Studien des Begehrens

Kurzrezension zu
  • Franz X. Eder: Kultur der Begierde. Eine Geschichte der Sexualität (Beck'sche Reihe 1453) München: C.H. Beck 2002. 359 S. 10 Abb. Kart. EUR (D) 15,90.
    3-406-47593-0ISBN .
  • Andreas Kraß / Alexandra Tischel (Hg.): Bündnis und Begehren. Ein Symposium über die Liebe (Geschlechterdifferenz & Literatur 14) Berlin: Erich Schmidt 2002. 328 S. Kart. EUR (D) 29,80.
    ISBN 3-503-06146-0.


Geistes- und sozialwissenschaftliche Arbeiten zur Sexualitätsgeschichte seien gegenwärtig "durch eine Haltung des >anything goes< und pluralistische wie methodenübergreifende Versuche gekennzeichnet" (S. 14), erklärt Franz X. Eder in einer 2002 im Beck-Verlag publizierten Geschichte der Sexualität. Für die Zeit zwischen dem 17. Jahrhundert und der Gegenwart entwirft er auf gut 240 Textseiten "erstmals" eine Überschau der Sexualität "in Deutschland und Österreich" (S. 23), wobei neben einer Berücksichtigung der verschiedenen sozialen Schichten eine Reflexion des aktuellen wissenschaftlichen Diskussionsstands versucht wird.

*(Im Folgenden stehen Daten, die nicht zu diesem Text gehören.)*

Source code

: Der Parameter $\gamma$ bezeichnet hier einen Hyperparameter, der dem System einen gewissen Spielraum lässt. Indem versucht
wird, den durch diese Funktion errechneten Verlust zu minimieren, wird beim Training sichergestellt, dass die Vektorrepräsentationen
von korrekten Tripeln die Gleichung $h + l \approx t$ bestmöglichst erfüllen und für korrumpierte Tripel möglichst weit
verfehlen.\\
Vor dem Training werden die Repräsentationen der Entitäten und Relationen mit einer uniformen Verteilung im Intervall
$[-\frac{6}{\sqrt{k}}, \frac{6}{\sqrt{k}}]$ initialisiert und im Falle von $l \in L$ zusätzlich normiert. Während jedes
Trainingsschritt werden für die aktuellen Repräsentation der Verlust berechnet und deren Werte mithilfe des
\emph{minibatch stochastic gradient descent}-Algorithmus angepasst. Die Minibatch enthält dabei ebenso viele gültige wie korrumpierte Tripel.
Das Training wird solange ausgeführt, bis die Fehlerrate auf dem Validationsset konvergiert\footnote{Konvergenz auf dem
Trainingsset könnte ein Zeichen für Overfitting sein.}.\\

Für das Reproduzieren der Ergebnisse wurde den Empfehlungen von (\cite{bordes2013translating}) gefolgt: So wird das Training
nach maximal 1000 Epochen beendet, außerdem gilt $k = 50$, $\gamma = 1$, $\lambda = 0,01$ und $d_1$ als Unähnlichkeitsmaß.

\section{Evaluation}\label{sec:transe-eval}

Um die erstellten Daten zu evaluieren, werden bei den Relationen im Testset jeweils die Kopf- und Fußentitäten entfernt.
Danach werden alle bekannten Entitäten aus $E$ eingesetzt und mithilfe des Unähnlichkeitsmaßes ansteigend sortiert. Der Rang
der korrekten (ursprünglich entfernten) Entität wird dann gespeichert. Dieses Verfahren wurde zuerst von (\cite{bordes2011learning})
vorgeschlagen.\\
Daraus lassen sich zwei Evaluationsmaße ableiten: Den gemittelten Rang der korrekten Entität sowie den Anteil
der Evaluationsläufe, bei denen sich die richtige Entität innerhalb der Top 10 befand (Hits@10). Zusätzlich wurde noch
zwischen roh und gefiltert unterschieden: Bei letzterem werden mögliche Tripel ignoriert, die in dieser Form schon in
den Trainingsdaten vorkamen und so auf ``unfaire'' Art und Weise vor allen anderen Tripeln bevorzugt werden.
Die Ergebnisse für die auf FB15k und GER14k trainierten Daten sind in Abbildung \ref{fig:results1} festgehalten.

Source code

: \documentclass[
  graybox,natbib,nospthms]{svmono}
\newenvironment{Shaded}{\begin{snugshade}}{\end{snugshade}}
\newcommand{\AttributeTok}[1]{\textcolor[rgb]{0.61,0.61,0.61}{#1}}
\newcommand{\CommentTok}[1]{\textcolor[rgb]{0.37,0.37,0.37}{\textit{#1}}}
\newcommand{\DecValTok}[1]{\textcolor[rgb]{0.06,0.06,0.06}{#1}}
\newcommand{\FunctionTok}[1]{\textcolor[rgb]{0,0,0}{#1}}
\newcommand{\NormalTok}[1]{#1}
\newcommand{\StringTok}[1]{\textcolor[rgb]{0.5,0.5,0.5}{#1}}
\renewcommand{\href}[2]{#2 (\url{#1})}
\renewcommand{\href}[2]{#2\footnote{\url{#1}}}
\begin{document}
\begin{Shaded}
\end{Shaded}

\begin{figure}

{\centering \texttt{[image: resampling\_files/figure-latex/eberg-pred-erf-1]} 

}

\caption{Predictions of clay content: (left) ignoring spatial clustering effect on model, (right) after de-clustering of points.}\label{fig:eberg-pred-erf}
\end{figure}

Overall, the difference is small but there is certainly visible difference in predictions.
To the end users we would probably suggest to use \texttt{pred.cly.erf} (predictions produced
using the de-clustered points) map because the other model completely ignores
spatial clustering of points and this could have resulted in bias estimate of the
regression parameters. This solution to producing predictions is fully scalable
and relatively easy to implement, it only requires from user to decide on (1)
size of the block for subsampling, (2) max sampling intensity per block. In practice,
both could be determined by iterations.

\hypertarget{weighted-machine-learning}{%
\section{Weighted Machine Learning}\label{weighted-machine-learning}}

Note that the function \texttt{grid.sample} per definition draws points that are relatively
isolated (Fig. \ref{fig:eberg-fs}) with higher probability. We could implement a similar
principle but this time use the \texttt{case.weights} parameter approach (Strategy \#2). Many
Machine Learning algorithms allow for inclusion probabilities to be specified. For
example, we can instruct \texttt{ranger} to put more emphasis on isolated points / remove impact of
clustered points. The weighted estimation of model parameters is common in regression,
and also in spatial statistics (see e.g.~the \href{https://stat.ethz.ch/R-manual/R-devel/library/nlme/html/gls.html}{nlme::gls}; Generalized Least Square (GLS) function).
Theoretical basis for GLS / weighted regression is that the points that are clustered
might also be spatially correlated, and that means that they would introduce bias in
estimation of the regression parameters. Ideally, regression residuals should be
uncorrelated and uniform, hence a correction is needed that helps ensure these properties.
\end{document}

Literatur spielt für die Ausführungen des Wirtschafts- und Sozialgeschichtlers bezeichnenderweise keine Rolle, doch empfiehlt sich sein Band zumal in den Kapiteln Sexualität historisch er / finden (S. 9–27) und Epilog. Die Historisierung des sexuellen Subjekts (S. 227–243) auch Literaturwissenschaftlern. Wie um eine Matrix aktueller Kontroversen zu entwerfen, zeichnet Eder hier das Bild einer Forschungslandschaft, die er zwischen einem vielgestaltigen "Essentialismus" und einem nicht weniger vielgestaltigen "sozialen Konstruktionismus" (S. 228) aufgeteilt findet – eine Dichotomie, an der sich auch literaturwissenschaftliche Forschungen abarbeiten.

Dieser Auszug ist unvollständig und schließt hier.